What needs to be done:
Find the string "quot" in the listing and report every line that has it.

** Opening Raw data block **

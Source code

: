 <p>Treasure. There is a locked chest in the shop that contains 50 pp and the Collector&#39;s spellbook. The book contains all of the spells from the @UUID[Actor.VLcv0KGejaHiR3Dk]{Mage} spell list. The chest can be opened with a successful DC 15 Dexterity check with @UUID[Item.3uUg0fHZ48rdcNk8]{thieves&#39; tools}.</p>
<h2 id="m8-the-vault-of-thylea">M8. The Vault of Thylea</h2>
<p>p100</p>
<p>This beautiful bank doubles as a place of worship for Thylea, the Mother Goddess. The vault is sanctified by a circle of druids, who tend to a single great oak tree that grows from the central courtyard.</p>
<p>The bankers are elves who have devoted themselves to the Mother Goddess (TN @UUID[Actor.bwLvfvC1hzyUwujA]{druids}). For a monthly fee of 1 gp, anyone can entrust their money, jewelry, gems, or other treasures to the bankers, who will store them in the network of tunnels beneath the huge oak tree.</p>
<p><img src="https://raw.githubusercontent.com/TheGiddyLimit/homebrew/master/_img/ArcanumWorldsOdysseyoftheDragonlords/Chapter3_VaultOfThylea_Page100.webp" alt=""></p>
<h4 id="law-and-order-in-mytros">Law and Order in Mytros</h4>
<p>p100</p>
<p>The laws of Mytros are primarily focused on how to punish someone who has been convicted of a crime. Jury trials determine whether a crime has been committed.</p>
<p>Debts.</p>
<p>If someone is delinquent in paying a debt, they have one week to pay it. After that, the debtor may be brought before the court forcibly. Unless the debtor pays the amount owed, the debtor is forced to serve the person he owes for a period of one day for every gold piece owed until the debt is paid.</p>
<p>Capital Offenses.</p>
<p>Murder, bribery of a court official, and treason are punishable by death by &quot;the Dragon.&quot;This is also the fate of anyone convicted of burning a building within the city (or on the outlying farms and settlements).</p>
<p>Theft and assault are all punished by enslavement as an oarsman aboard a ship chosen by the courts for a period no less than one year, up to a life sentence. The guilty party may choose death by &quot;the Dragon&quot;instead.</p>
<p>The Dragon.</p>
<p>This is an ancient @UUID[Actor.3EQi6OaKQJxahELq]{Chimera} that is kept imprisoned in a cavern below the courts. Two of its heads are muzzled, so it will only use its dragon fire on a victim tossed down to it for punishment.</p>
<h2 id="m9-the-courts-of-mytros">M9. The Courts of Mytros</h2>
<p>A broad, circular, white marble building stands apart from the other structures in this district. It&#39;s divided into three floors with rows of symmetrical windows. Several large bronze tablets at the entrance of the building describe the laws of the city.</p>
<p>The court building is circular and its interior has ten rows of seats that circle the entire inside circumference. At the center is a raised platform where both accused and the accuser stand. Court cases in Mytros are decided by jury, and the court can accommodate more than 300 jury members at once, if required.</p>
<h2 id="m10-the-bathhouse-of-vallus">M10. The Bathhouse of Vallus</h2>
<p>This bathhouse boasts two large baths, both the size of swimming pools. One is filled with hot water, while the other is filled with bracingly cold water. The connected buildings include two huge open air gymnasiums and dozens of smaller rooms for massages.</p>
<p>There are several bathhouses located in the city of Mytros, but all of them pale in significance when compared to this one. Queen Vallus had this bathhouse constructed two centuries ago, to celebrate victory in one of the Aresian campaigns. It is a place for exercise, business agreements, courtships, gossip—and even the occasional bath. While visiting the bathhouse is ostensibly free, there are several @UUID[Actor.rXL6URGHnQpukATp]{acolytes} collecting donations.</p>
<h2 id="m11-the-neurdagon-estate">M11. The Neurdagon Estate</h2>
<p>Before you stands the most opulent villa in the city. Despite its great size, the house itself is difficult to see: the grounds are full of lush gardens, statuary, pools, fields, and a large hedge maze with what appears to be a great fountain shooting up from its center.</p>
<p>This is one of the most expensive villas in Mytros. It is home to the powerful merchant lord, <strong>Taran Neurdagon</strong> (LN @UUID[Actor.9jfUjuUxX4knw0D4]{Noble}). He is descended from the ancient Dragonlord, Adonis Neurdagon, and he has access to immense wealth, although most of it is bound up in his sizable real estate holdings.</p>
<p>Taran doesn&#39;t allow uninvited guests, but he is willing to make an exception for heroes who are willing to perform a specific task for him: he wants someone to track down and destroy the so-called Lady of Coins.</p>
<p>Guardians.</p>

** Closing Raw data block **

The answer:
<p>Murder, bribery of a court official, and treason are punishable by death by &quot;the Dragon.&quot;This is also the fate of anyone convicted of burning a building within the city (or on the outlying farms and settlements).</p>
<p>Theft and assault are all punished by enslavement as an oarsman aboard a ship chosen by the courts for a period no less than one year, up to a life sentence. The guilty party may choose death by &quot;the Dragon&quot;instead.</p>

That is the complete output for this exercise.